The Old Continent has been battered and bruised by the 2008-2009 recession and unlike the US, which quickly recovered, the region faced a six-year slump that led to sales seeing two decade lows.
Finally, last year the auto market hit rock bottom and began a slow ascent, with mixed results from some of the larger markets in the process. Last month showed that things are finally starting to level, with reports coming from the western European countries citing higher demand. The latest to follow the trend is UK’s neighbor – Ireland – which posted a 26 percent jump in new car registrations on the back of the country’s broader economic recovery. While new car sales increased 26 percent, the deliveries for new commercial vehicles almost doubled – further spurring hopes that the slump is finally over. The figures come after Ireland predicts its overall economy had soared by 5 percent last year, probably at the fastest rate in the European Union and data seen so far reports falling unemployment levels and services and manufacturing growth.

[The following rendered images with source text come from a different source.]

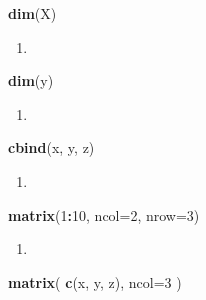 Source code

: \documentclass[]{book}
\newenvironment{Shaded}{\begin{snugshade}}{\end{snugshade}}
\newcommand{\DataTypeTok}[1]{\textcolor[rgb]{0.13,0.29,0.53}{#1}}
\newcommand{\DecValTok}[1]{\textcolor[rgb]{0.00,0.00,0.81}{#1}}
\newcommand{\KeywordTok}[1]{\textcolor[rgb]{0.13,0.29,0.53}{\textbf{#1}}}
\newcommand{\NormalTok}[1]{#1}
\newcommand{\OperatorTok}[1]{\textcolor[rgb]{0.81,0.36,0.00}{\textbf{#1}}}
\begin{document}
\begin{Shaded}
\begin{Highlighting}[]
\KeywordTok{dim}\NormalTok{(X)}
\end{Highlighting}
\end{Shaded}

\begin{enumerate}
\def\labelenumi{\arabic{enumi}.}
\setcounter{enumi}{2}
\item
\end{enumerate}

\begin{Shaded}
\begin{Highlighting}[]
\KeywordTok{dim}\NormalTok{(y)}
\end{Highlighting}
\end{Shaded}

\begin{enumerate}
\def\labelenumi{\arabic{enumi}.}
\setcounter{enumi}{3}
\item
\end{enumerate}

\begin{Shaded}
\begin{Highlighting}[]
\KeywordTok{cbind}\NormalTok{(x, y, z)}
\end{Highlighting}
\end{Shaded}

\begin{enumerate}
\def\labelenumi{\arabic{enumi}.}
\setcounter{enumi}{4}
\item
\end{enumerate}

\begin{Shaded}
\begin{Highlighting}[]
\KeywordTok{matrix}\NormalTok{(}\DecValTok{1}\OperatorTok{:}\DecValTok{10}\NormalTok{, }\DataTypeTok{ncol=}\DecValTok{2}\NormalTok{, }\DataTypeTok{nrow=}\DecValTok{3}\NormalTok{)}
\end{Highlighting}
\end{Shaded}

\begin{enumerate}
\def\labelenumi{\arabic{enumi}.}
\setcounter{enumi}{6}
\item
\end{enumerate}

\begin{Shaded}
\begin{Highlighting}[]
\KeywordTok{matrix}\NormalTok{( }\KeywordTok{c}\NormalTok{(x, y, z), }\DataTypeTok{ncol=}\DecValTok{3}\NormalTok{ )}
\end{Highlighting}
\end{Shaded}
\end{document}

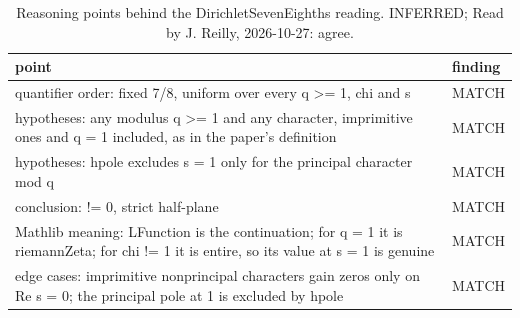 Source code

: \begin{table}[!htbp]
\caption{Reasoning points behind the DirichletSevenEighths reading. INFERRED; Read by J. Reilly, 2026-10-27: agree.}\label{tab:points-DirichletSevenEighths}
\scriptsize\setlength{\tabcolsep}{3pt}\renewcommand{\arraystretch}{0.95}
\begin{tabularx}{\textwidth}{@{}>{\raggedright\arraybackslash}Xl@{}}
\toprule
point & finding \\
\midrule
quantifier order: fixed 7/8, uniform over every q >= 1, chi and s & MATCH \\
hypotheses: any modulus q >= 1 and any character, imprimitive ones and q = 1 included, as in the paper's definition & MATCH \\
hypotheses: hpole excludes s = 1 only for the principal character mod q & MATCH \\
conclusion: != 0, strict half-plane & MATCH \\
Mathlib meaning: LFunction is the continuation; for q = 1 it is riemannZeta; for chi != 1 it is entire, so its value at s = 1 is genuine & MATCH \\
edge cases: imprimitive nonprincipal characters gain zeros only on Re s = 0; the principal pole at 1 is excluded by hpole & MATCH \\
\bottomrule
\end{tabularx}
\end{table}

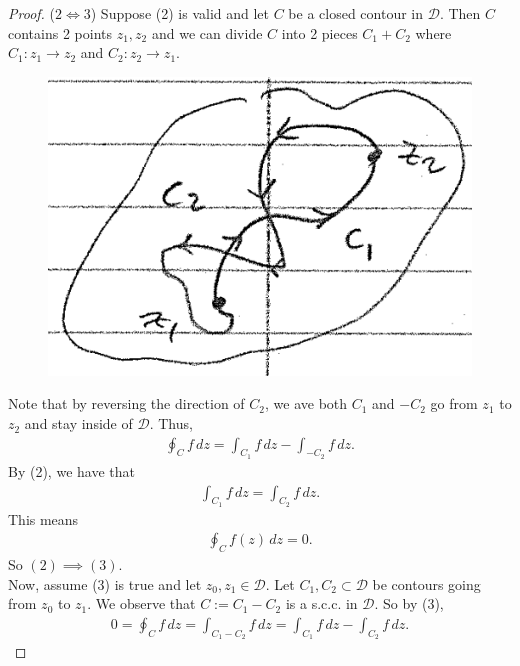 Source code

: \documentclass{article}
\theoremstyle{definition}
\begin{document}
\begin{proof}
	($2\iff 3$) Suppose (2) is valid and let $C$ be a closed contour in $\mathcal{D}$. Then $C$ contains 2 points $z_1,z_2$ and we can divide $C$ into 2 pieces $C_1 + C_2$ where $C_1: z_1 \to z_2$ and $C_2: z_2 \to z_1$.
	
	\begin{figure}[!htb]
		\centering
		\includegraphics[scale=0.25]{c1c2}
	\end{figure}

	Note that by reversing the direction of $C_2$, we ave both $C_1$ and $-C_2$ go from $z_1$ to $z_2$ and stay inside of $\mathcal{D}$. Thus, 
	\begin{align}
	\oint_{C}f\,dz = \int_{C_1} f\,dz - \int_{-C_2}f\,dz.
	\end{align}
	By (2), we have that
	\begin{align}
	\int_{C_1} f\,dz = \int_{C_2}f\,dz.
	\end{align}
	This means 
	\begin{align}
	\oint_C f(z)\,dz = 0.
	\end{align}
	So $(2) \implies (3)$.\\
	
	Now, assume (3) is true and let $z_0, z_1 \in \mathcal{D}$. Let $C_1, C_2 \subset \mathcal{D}$ be contours going from $z_0$ to $z_1$. We observe that $C:= C_1 - C_2$ is a s.c.c. in $\mathcal{D}$. So by (3),
	\begin{align}
	0 = \oint_C f\,dz = \int_{C_1 - C_2}f\,dz = \int_{C_1} f\,dz - \int_{C_2}f\,dz.
	\end{align}	
	
	
	

\end{proof}
\end{document}
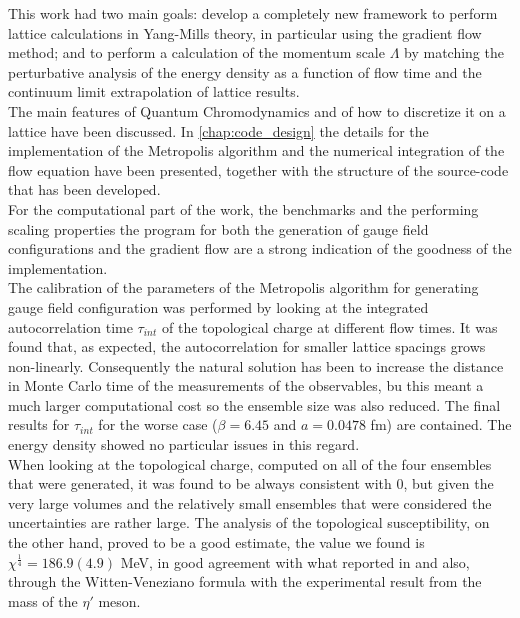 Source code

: This work had two main goals: develop a completely new framework to perform lattice calculations in Yang-Mills theory, in particular using the gradient flow method; and to perform a calculation of the momentum scale $\Lambda$ by matching the perturbative analysis of the energy density as a function of flow time and the continuum limit extrapolation of lattice results.\\

The main features of Quantum Chromodynamics and of how to discretize it on a lattice have been discussed. In \cref{chap:code_design} the details for the implementation of the Metropolis algorithm and the numerical integration of the flow equation have been presented, together with the structure of the source-code that has been developed. \\
For the computational part of the work, the benchmarks and the performing scaling properties the program for both the generation of gauge field configurations and the gradient flow are a strong indication of the goodness of the implementation. \\
The calibration of the parameters of the Metropolis algorithm for generating gauge field configuration was performed by looking at the integrated autocorrelation time $\tau_{int}$ of the topological charge at different flow times. It was found that, as expected, the autocorrelation  for smaller lattice spacings grows non-linearly. Consequently the natural solution has been to increase the distance in Monte Carlo time of the measurements of the observables, bu this meant a much larger computational cost so the ensemble size was also reduced. The final results for $\tau_{int}$ for the worse case ($\beta = 6.45$ and $a=0.0478$ fm) are contained. The energy density showed no particular issues in this regard.\\
When looking at the topological charge, computed on all of the four ensembles that were generated, it was found to be always consistent with 0, but given the very large volumes and the relatively small ensembles that were considered the uncertainties are rather large. The analysis of the topological susceptibility, on the other hand, proved to be a good estimate, the value we found is $\chi^{\frac{1}{4}} = 186.9(4.9)$ MeV, in good agreement with what reported in \cite{luscher_properties_2010,shindler_nucleon_2015} and also, through the Witten-Veneziano formula with the experimental result from the mass of the $\eta'$ meson.\\

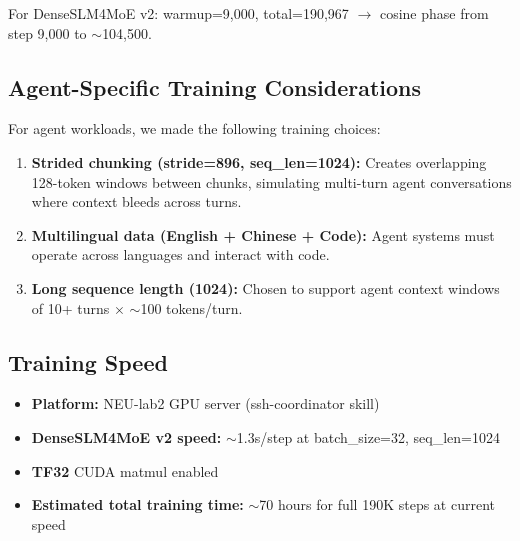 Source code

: For DenseSLM4MoE v2: warmup=9,000, total=190,967 $\rightarrow$ cosine phase from step 9,000 to $\sim$104,500.

\subsection{Agent-Specific Training Considerations}

For agent workloads, we made the following training choices:

\begin{enumerate}
    \item \textbf{Strided chunking (stride=896, seq\_len=1024):} Creates overlapping 128-token windows between chunks, simulating multi-turn agent conversations where context bleeds across turns.
    \item \textbf{Multilingual data (English + Chinese + Code):} Agent systems must operate across languages and interact with code.
    \item \textbf{Long sequence length (1024):} Chosen to support agent context windows of 10+ turns $\times$ $\sim$100 tokens/turn.
\end{enumerate}

\subsection{Training Speed}

\begin{itemize}
    \item \textbf{Platform:} NEU-lab2 GPU server (ssh-coordinator skill)
    \item \textbf{DenseSLM4MoE v2 speed:} $\sim$1.3s/step at batch\_size=32, seq\_len=1024
    \item \textbf{TF32} CUDA matmul enabled
    \item \textbf{Estimated total training time:} $\sim$70 hours for full 190K steps at current speed
\end{itemize}
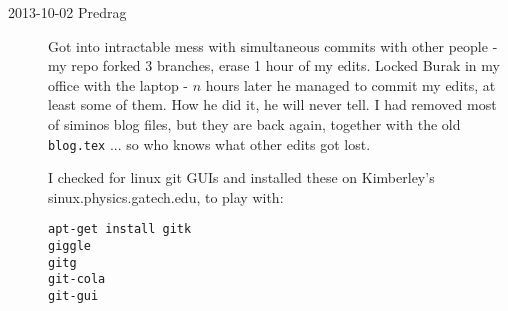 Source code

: \begin{description}
\item[2013-10-02 Predrag] Got into intractable mess with simultaneous commits with other
people - my repo forked 3 branches, erase 1 hour of my edits. Locked Burak in my office
with the laptop - $n$ hours later he managed to commit my edits, at least some of them.
How he did it, he will never tell.
I had removed most of siminos blog files, but they are back again, together with the old
\texttt{blog.tex} ... so who knows what
other edits got lost.

I checked for linux
\HREF{} {git GUIs} and installed these on Kimberley's sinux.physics.gatech.edu,
to play with:

\texttt{apt-get install gitk}
\\
     \texttt{giggle}
\\
     \texttt{gitg}
\\
    \texttt{git-cola}
 \\
    \texttt{git-gui}


\end{description}
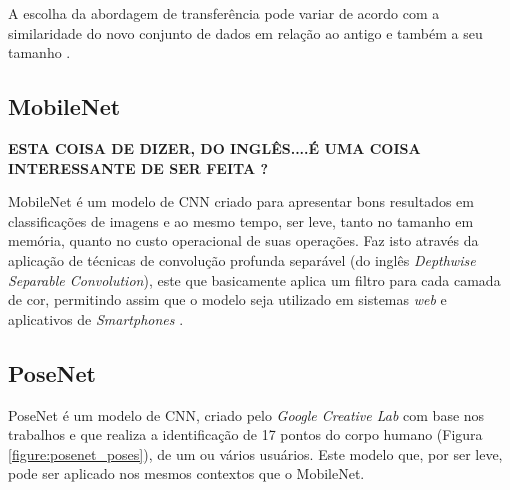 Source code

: \par A escolha da abordagem de transferência pode variar de acordo com a similaridade do novo conjunto de dados em relação ao antigo e também a seu tamanho \cite{Carneiro2017}.


\subsection{MobileNet}

\textbf{ESTA COISA DE DIZER, DO INGLÊS....É UMA COISA INTERESSANTE DE SER FEITA ?}

\par MobileNet é um modelo de CNN criado para apresentar bons resultados em classificações de imagens e ao mesmo tempo, ser leve, tanto no tamanho em memória, quanto no custo operacional de suas operações. Faz isto através da aplicação de técnicas de convolução profunda separável (do inglês \textit{Depthwise Separable Convolution}), este que basicamente aplica um filtro para cada camada de cor, permitindo assim que o modelo seja utilizado em sistemas \textit{web} e aplicativos de \textit{Smartphones} \cite{howard2017mobilenets}.

\subsection{PoseNet}

\par PoseNet é um modelo de CNN, criado pelo \textit{Google Creative Lab} com base nos trabalhos \cite{george2017} e \cite{george2018} que realiza a identificação de 17 pontos do corpo humano (Figura \ref{figure:posenet_poses}), de um ou vários usuários. Este modelo que, por ser leve, pode ser aplicado nos mesmos contextos que o MobileNet.


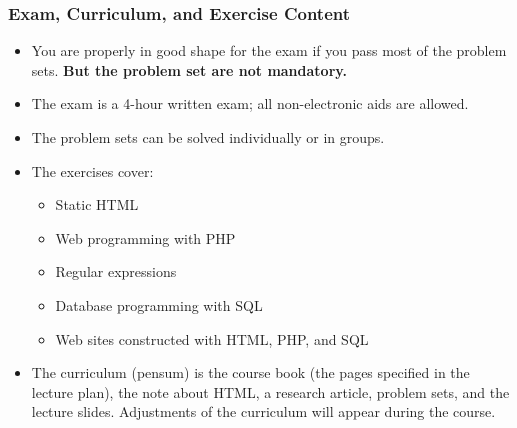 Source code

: \documentclass[dvipsnames]{beamer}
\begin{document}
\begin{frame}
\frametitle{Exam, Curriculum, and Exercise Content}

\begin{itemize}
\item You are properly in good shape for the exam if you pass most of the
  problem sets. \textbf{But the problem set are not mandatory.}
\item The exam is a 4-hour written exam; all non-electronic 
  aids are allowed.
\item The problem sets can be solved individually or in groups.
\item The exercises cover:
  \begin{itemize}
  \item Static HTML
  \item Web programming with PHP
  \item Regular expressions
  \item Database programming with SQL
  \item Web sites constructed with HTML, PHP, and SQL
  \end{itemize}
\item The curriculum (pensum) is the course book (the pages specified
  in the lecture plan), the note about HTML, a research article,
  problem sets, and the lecture slides. Adjustments of the curriculum
  will appear during the course.
\end{itemize}

\end{frame}
\end{document}

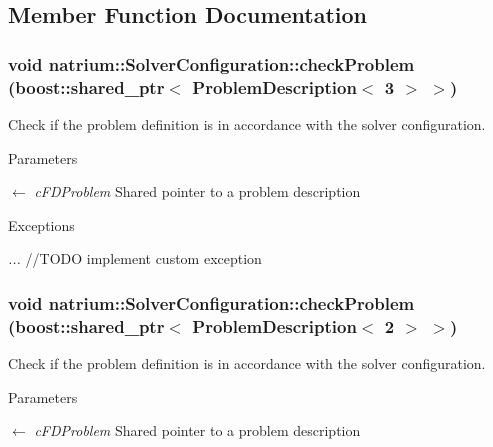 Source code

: \subsection{Member Function Documentation}
\hypertarget{classnatrium_1_1SolverConfiguration_a3c66c7b0c5de2bee900835931c50ed5a}{
\subsubsection[{checkProblem}]{\setlength{\rightskip}{0pt plus 5cm}void natrium::SolverConfiguration::checkProblem (boost::shared\_\-ptr$<$ {\bf ProblemDescription}$<$ 3 $>$ $>$)}}
\label{classnatrium_1_1SolverConfiguration_a3c66c7b0c5de2bee900835931c50ed5a}


Check if the problem definition is in accordance with the solver configuration. 
\begin{DoxyParams}{Parameters}
\item[\mbox{$\leftarrow$} {\em cFDProblem}]Shared pointer to a problem description\end{DoxyParams}

\begin{DoxyExceptions}{Exceptions}
\item[{\em ...}]//TODO implement custom exception \end{DoxyExceptions}
\hypertarget{classnatrium_1_1SolverConfiguration_a368a252965c1b23f7ad6811fdd0adcd4}{
\subsubsection[{checkProblem}]{\setlength{\rightskip}{0pt plus 5cm}void natrium::SolverConfiguration::checkProblem (boost::shared\_\-ptr$<$ {\bf ProblemDescription}$<$ 2 $>$ $>$)}}
\label{classnatrium_1_1SolverConfiguration_a368a252965c1b23f7ad6811fdd0adcd4}


Check if the problem definition is in accordance with the solver configuration. 
\begin{DoxyParams}{Parameters}
\item[\mbox{$\leftarrow$} {\em cFDProblem}]Shared pointer to a problem description\end{DoxyParams}

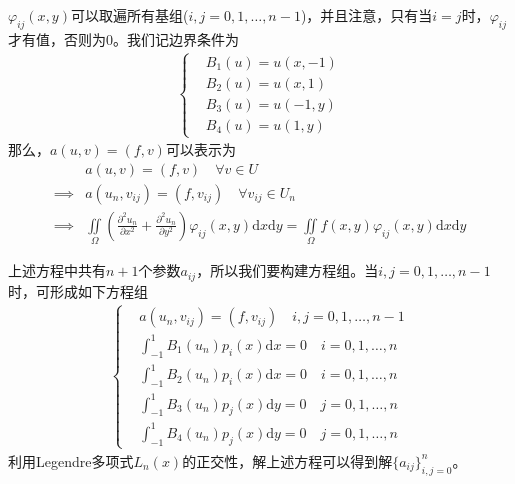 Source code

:                 $\varphi_{ij}(x,y)$可以取遍所有基组($i,j = 0,1,\dots,n -1$)，并且注意，只有当$i = j$时，$\varphi_{ij}$才有值，否则为$0$。我们记边界条件为
                \begin{align*}
                    \left\{
                    \begin{aligned}
                        &B_1(u) = u(x,-1)\\
                        &B_2(u) = u(x,1)\\
                        &B_3(u) = u(-1,y)\\
                        &B_4(u) = u(1,y)
                    \end{aligned}
                    \right.
                \end{align*}
                那么，$a(u,v) = (f,v)$可以表示为
                \begin{align*}
                            &a(u,v) = (f,v) \quad \forall v \in U\\
                \implies {} &a(u_n,v_{ij}) = (f,v_{ij}) \quad \forall v_{ij} \in U_n\\
                \implies {} &\iint\limits_{\Omega} \left( \frac{\partial ^2 u_n}{\partial x^2} + \frac{\partial ^2 u_n}{\partial y^2} \right) \varphi_{ij}(x,y) \mathrm{d}x\mathrm{d}y = \iint\limits_{\Omega}f(x,y) \varphi_{ij}(x,y) \mathrm{d}x\mathrm{d}y
                \end{align*}
                \par
                上述方程中共有$n+1$个参数$a_{ij}$，所以我们要构建方程组。当$i,j = 0,1,\dots,n - 1$时，可形成如下方程组
                \begin{align*}
                    \left\{
                        \begin{aligned}
                        &a(u_n,v_{ij}) = (f,v_{ij})\quad i,j = 0,1,\dots,n - 1 \\
                        &\int _{-1}^1 B_1(u_n) p_i(x) \mathrm{d}x =0 \quad i = 0,1,\dots,n\\
                        &\int _{-1}^1 B_2(u_n) p_i(x) \mathrm{d}x = 0\quad i = 0,1,\dots,n\\
                        &\int _{-1}^1 B_3(u_n) p_j(x) \mathrm{d}y = 0\quad j = 0,1,\dots,n\\
                        &\int _{-1}^1 B_4(u_n) p_j(x) \mathrm{d}y =0 \quad j = 0,1,\dots,n
                        \end{aligned}
                    \right.
                \end{align*}
                利用Legendre多项式$L_n(x)$的正交性，解上述方程可以得到解$\{a_{ij}\}_{i,j = 0}^n$。

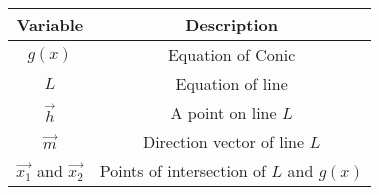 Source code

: \begin{tabular}[15pt]{ |c| c|}
    \hline
    \textbf{Variable} & \textbf{Description}\\ 
    \hline
	$g(x)$ & Equation of Conic \\
    \hline 
	$L$ & Equation of line \\
	\hline
	$\vec{h}$ & A point on line $L$ \\
    \hline
	$\vec{m}$ & Direction vector of line $L$ \\
	\hline
	$\vec{x_1}$ and $\vec{x_2}$ & Points of intersection of $L$ and $g(x)$ \\
	\hline
    \end{tabular}
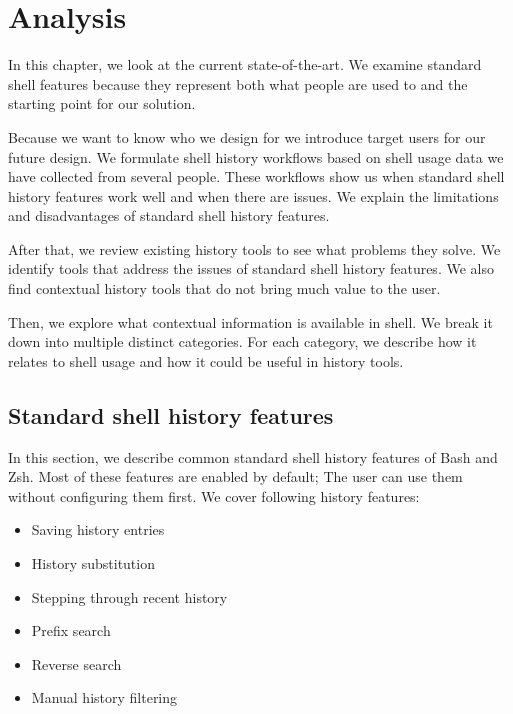 
\chapter{Analysis}

In this chapter, we look at the current state-of-the-art. 
We examine standard shell features because they represent both what people are used to and the starting point for our solution.

Because we want to know who we design for we introduce target users for our future design. We formulate shell history workflows based on shell usage data we have collected from several people. %
These workflows show us when standard shell history features work well and when there are issues. We explain the limitations and disadvantages of standard shell history features.

After that, we review existing history tools to see what problems they solve. We identify tools that address the issues of standard shell history features. We also find contextual history tools that do not bring much value to the user.

Then, we explore what contextual information is available in shell. We break it down into multiple distinct categories. For each category, we describe how it relates to shell usage and how it could be useful in history tools.


\section{Standard shell history features}

In this section, we describe common standard shell history features of Bash\cite{bashman} and Zsh\cite{zshdocs}. Most of these features are enabled by default; The user can use them without configuring them first.
We cover following history features:


\begin{itemize}
    \item Saving history entries
    \item History substitution
    \item Stepping through recent history
    \item Prefix search
    \item Reverse search
    \item Manual history filtering
\end{itemize}


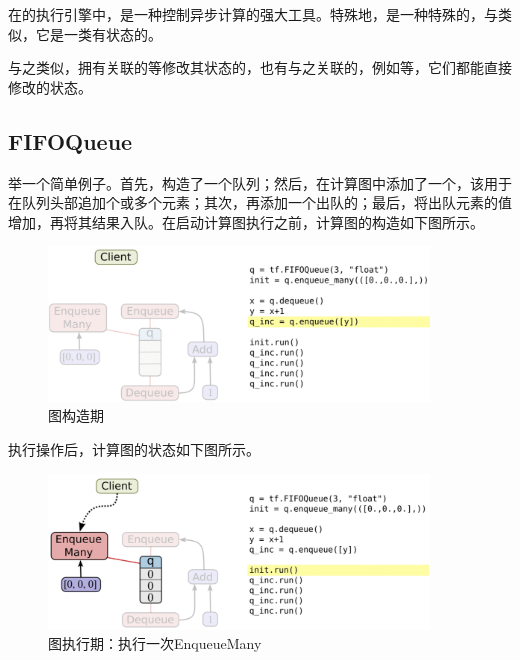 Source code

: \begin{content}

在的执行引擎中，是一种控制异步计算的强大工具。特殊地，是一种特殊的，与类似，它是一类有状态的。

与之类似，拥有关联的等修改其状态的，也有与之关联的，例如等，它们都能直接修改的状态。

\subsection{FIFOQueue}

举一个简单例子。首先，构造了一个队列；然后，在计算图中添加了一个，该用于在队列头部追加个或多个元素；其次，再添加一个出队的；最后，将出队元素的值增加，再将其结果入队。在启动计算图执行之前，计算图的构造如下图所示。

\begin{figure}[!h]
\centering
\includegraphics[width=0.9\textwidth]{figures/py-queue-example-1.png}
\caption{图构造期}
 \label{fig:py-queue-example-1}
\end{figure}

执行操作后，计算图的状态如下图所示。

\begin{figure}[!h]
\centering
\includegraphics[width=0.9\textwidth]{figures/py-queue-example-2.png}
\caption{图执行期：执行一次EnqueueMany}
 \label{fig:py-queue-example-2}
\end{figure}



\end{content}
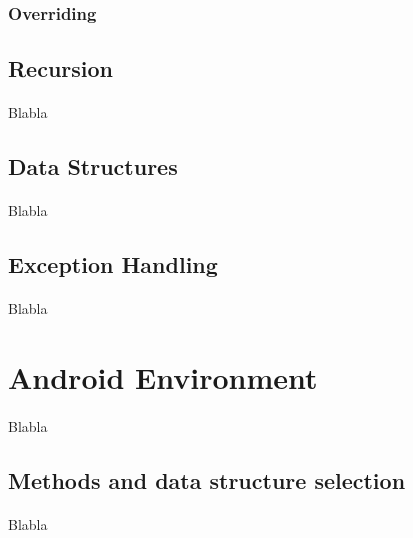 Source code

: \documentclass[letterpaper,twocolumn,10pt]{article}
\begin{document}
\subsubsection{Overriding} \paragraph{}

\subsection{Recursion}
\paragraph{}
Blabla

\subsection{Data Structures}
\paragraph{}
Blabla

\subsection{Exception Handling}
\paragraph{}
Blabla


\section{Android Environment}
\paragraph{}
Blabla

\subsection{Methods and data structure selection}
\paragraph{}
Blabla
\end{document}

January is traditionally the strongest sales month in Ireland, as buyers take advantage of the updated registration plates and deliveries totaled a little over 20,000 units. That compares to the 16,000 vehicles sold last January and are almost double the quota seen during the same period in 2013. Last year new car deliveries were also the best since 2008, when Ireland was hit – just like the rest of Europe – by the fiscal and banking crisis. Overall on the continent new car sales soared 5.7 percent in 2014, buoyed by government incentives, tax breaks and a consumer switch to more affordable brands – such as Dacia, Skoda and Seat – allowing the market to return to positive results after six consecutive years of falling demand.